THE issues before the Special Bench are - Whether the negative figure of net worth has to be ignored for working out the capital gains in case of a slump sale and whether the liabilities being reflected in the negative net worth of the assessee has to be added to the sale consideration for determining the capital gains on account of slump sale. And the verdict goes in favour of the Revenue.
Facts of the case
The
On perusal of the report furnished by the auditor u/s 50B(3) and the Valuer's report, the A.O. held that PTB was not sold at an arm's length. Considering the net worth of the assessee-company at a negative figure of Rs.157,19,00,953, the A.O. came to hold "that the total consideration ought to have been received of Rs.300 crore (Rs.143 crore + Rs.157 crore) on slump sale, which is to be treated as long term capital gains on slump sale". To fortify his view, the A.O. also took note of the fact that by following the 'Price earning multiple method', the Valuer also determined the value of the undertaking at a sum of Rs.391 crore, even if finally the fair value was fixed at Rs.143 crore. He further noted that the report of the Valuer was prepared in the context of scheme u/s 391 to 394 of the Companies Act and as such the contention of the assessee that the price was fixed for the basket of investments was not tenable because the value was not reflected at arm's length price.

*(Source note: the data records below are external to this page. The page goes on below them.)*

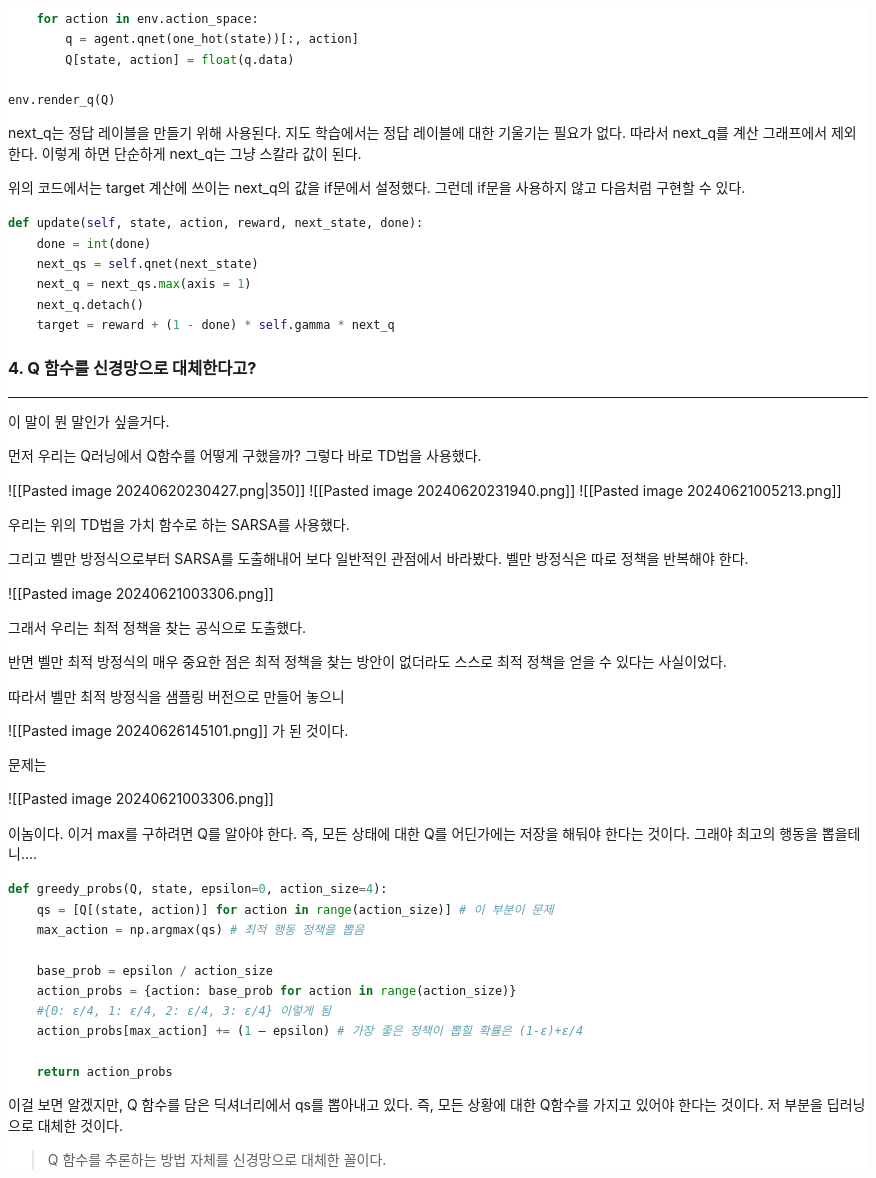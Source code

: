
 ``` python
    for action in env.action_space:
        q = agent.qnet(one_hot(state))[:, action]
        Q[state, action] = float(q.data)
        
env.render_q(Q)
```

next_q는 정답 레이블을 만들기 위해 사용된다. 지도 학습에서는 정답 레이블에 대한 기울기는 필요가 없다. 따라서 next_q를 계산 그래프에서 제외한다. 이렇게 하면 단순하게 next_q는 그냥 스칼라 값이 된다. 

위의 코드에서는 target 계산에 쓰이는 next_q의 값을 if문에서 설정했다. 그런데 if문을 사용하지 않고 다음처럼 구현할 수 있다.

``` python
def update(self, state, action, reward, next_state, done):
	done = int(done)
	next_qs = self.qnet(next_state)
	next_q = next_qs.max(axis = 1)
	next_q.detach()
	target = reward + (1 - done) * self.gamma * next_q
```


### 4. Q 함수를 신경망으로 대체한다고?
---
이 말이 뭔 말인가 싶을거다.

먼저 우리는 Q러닝에서 Q함수를 어떻게 구했을까? 그렇다 바로 TD법을 사용했다.

![[Pasted image 20240620230427.png|350]]
![[Pasted image 20240620231940.png]]
![[Pasted image 20240621005213.png]]

우리는 위의 TD법을 가치 함수로 하는 SARSA를 사용했다.  

그리고 벨만 방정식으로부터 SARSA를 도출해내어 보다 일반적인 관점에서 바라봤다. 벨만 방정식은 따로 정책을 반복해야 한다.

![[Pasted image 20240621003306.png]]

그래서 우리는 최적 정책을 찾는 공식으로 도출했다.

반면 벨만 최적 방정식의 매우 중요한 점은 최적 정책을 찾는 방안이 없더라도 스스로 최적 정책을 얻을 수 있다는 사실이었다. 

따라서 벨만 최적 방정식을 샘플링 버전으로 만들어 놓으니

![[Pasted image 20240626145101.png]]
가 된 것이다. 

문제는

![[Pasted image 20240621003306.png]]

이놈이다. 이거 max를 구하려면 Q를 알아야 한다. 즉, 모든 상태에 대한 Q를 어딘가에는 저장을 해둬야 한다는 것이다. 그래야 최고의 행동을 뽑을테니....

``` python
def greedy_probs(Q, state, epsilon=0, action_size=4):
    qs = [Q[(state, action)] for action in range(action_size)] # 이 부분이 문제
    max_action = np.argmax(qs) # 최적 행동 정책을 뽑음
    
    base_prob = epsilon / action_size
    action_probs = {action: base_prob for action in range(action_size)}  
    #{0: ε/4, 1: ε/4, 2: ε/4, 3: ε/4} 이렇게 됨
    action_probs[max_action] += (1 – epsilon) # 가장 좋은 정책이 뽑힐 확률은 (1-ε)+ε/4
	
    return action_probs
```

이걸 보면 알겠지만, Q 함수를 담은 딕셔너리에서 qs를 뽑아내고 있다. 즉, 모든 상황에 대한 Q함수를 가지고 있어야 한다는 것이다. 저 부분을 딥러닝으로 대체한 것이다. 

>Q 함수를 추론하는 방법 자체를 신경망으로 대체한 꼴이다.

On appeal by the assessee, the CIT(A) accepted the contention advanced on behalf of the assessee that the 'Net worth' as defined u/s 50B cannot be a negative figure and in case it is so, that is, where the liabilities are more than the value of assets as computed u/s 50B, then for the purposes of computing capital gain u/s 48, the net worth would be considered as Nil. In taking this view, he relied on Zuari Industries Ltd. Vs. ACIT - (2006-TIOL-259-ITAT-MUM) and Paper Base Co. Ltd. Vs. CIT [2008) 19 SOT 163 (Del)] . He thus overturned the assessment order on this score by holding that it was not permissible to compute sale consideration of Rs.300 crore as against the actual sale consideration of Rs.143 crore.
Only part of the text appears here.